Unsupervised Learning

In unsupervised learning, the task is to infer hidden structure from unlabeled data, comprised of training examples $\{x_n\}$.

We demonstrate with an example in Edward. A webpage version is available at http://edwardlib.org/tutorials/unsupervised.

In [1]:
%matplotlib inline
from __future__ import absolute_import
from __future__ import division
from __future__ import print_function

import edward as ed
import matplotlib.pyplot as plt
import matplotlib.cm as cm
import numpy as np
import six
import tensorflow as tf

from edward.models import (
    Categorical, Dirichlet, Empirical, InverseGamma,
    MultivariateNormalDiag, Normal, ParamMixture)

plt.style.use('ggplot')

Data

Use a simulated data set of 2-dimensional data points $\mathbf{x}_n\in\mathbb{R}^2$.

In [2]:
def build_toy_dataset(N):
  pi = np.array([0.4, 0.6])
  mus = [[1, 1], [-1, -1]]
  stds = [[0.1, 0.1], [0.1, 0.1]]
  x = np.zeros((N, 2), dtype=np.float32)
  for n in range(N):
    k = np.argmax(np.random.multinomial(1, pi))
    x[n, :] = np.random.multivariate_normal(mus[k], np.diag(stds[k]))

  return x


N = 500  # number of data points
K = 2  # number of components
D = 2  # dimensionality of data
ed.set_seed(42)

x_train = build_toy_dataset(N)

We visualize the generated data points.

In [3]:
plt.scatter(x_train[:, 0], x_train[:, 1])
plt.axis([-3, 3, -3, 3])
plt.title("Simulated dataset")
plt.show()

Model

A mixture model is a model typically used for clustering. It assigns a mixture component to each data point, and this mixture component determines the distribution that the data point is generated from. A mixture of Gaussians uses Gaussian distributions to generate this data (Bishop, 2006).

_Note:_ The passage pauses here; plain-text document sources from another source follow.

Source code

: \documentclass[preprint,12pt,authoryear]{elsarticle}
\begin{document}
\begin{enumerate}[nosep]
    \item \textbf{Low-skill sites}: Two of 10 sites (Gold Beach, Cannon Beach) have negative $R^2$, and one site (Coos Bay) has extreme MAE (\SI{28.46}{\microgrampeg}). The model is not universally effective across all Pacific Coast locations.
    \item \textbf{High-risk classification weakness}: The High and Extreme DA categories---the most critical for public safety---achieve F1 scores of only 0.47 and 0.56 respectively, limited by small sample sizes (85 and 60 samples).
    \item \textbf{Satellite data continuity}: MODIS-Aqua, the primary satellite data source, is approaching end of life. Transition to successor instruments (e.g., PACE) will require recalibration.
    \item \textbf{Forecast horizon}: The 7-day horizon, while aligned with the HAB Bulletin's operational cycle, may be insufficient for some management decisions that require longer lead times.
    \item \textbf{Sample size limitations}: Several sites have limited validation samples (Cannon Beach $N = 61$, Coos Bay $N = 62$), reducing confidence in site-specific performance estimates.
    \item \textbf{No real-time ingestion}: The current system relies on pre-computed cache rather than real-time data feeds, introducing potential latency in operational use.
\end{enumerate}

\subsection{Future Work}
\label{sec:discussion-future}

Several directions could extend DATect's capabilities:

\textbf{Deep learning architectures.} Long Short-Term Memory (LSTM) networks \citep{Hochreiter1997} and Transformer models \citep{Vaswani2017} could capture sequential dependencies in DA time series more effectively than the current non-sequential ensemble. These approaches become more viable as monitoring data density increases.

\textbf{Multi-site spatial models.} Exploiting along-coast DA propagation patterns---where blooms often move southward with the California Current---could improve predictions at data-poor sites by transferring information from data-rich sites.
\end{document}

For a set of $N$ data points, the likelihood of each observation $\mathbf{x}_n$ is

\begin{align*} p(\mathbf{x}_n \mid \pi, \mu, \sigma) &= \sum_{k=1}^K \pi_k \, \text{Normal}(\mathbf{x}_n \mid \mu_k, \sigma_k). \end{align*}

The latent variable $\pi$ is a $K$-dimensional probability vector which mixes individual Gaussian distributions, each characterized by a mean $\mu_k$ and standard deviation $\sigma_k$.

Define the prior on $\pi\in[0,1]$ such that $\sum_{k=1}^K\pi_k=1$ to be

\begin{align*} p(\pi) &= \text{Dirichlet}(\pi \mid \alpha \mathbf{1}_{K}) \end{align*}

for fixed $\alpha=1$. Define the prior on each component $\mathbf{\mu}_k\in\mathbb{R}^D$ to be

\begin{align*} p(\mathbf{\mu}_k) &= \text{Normal}(\mathbf{\mu}_k \mid \mathbf{0}, \mathbf{I}). \end{align*}

Define the prior on each component $\mathbf{\sigma}_k^2\in\mathbb{R}^D$ to be

\begin{align*} p(\mathbf{\sigma}_k^2) &= \text{InverseGamma}(\mathbf{\sigma}_k^2 \mid a, b). \end{align*}

We build two versions of the model in Edward: one jointly with the mixture assignments $c_n\in\{0,\ldots,K-1\}$ as latent variables, and another with them summed out.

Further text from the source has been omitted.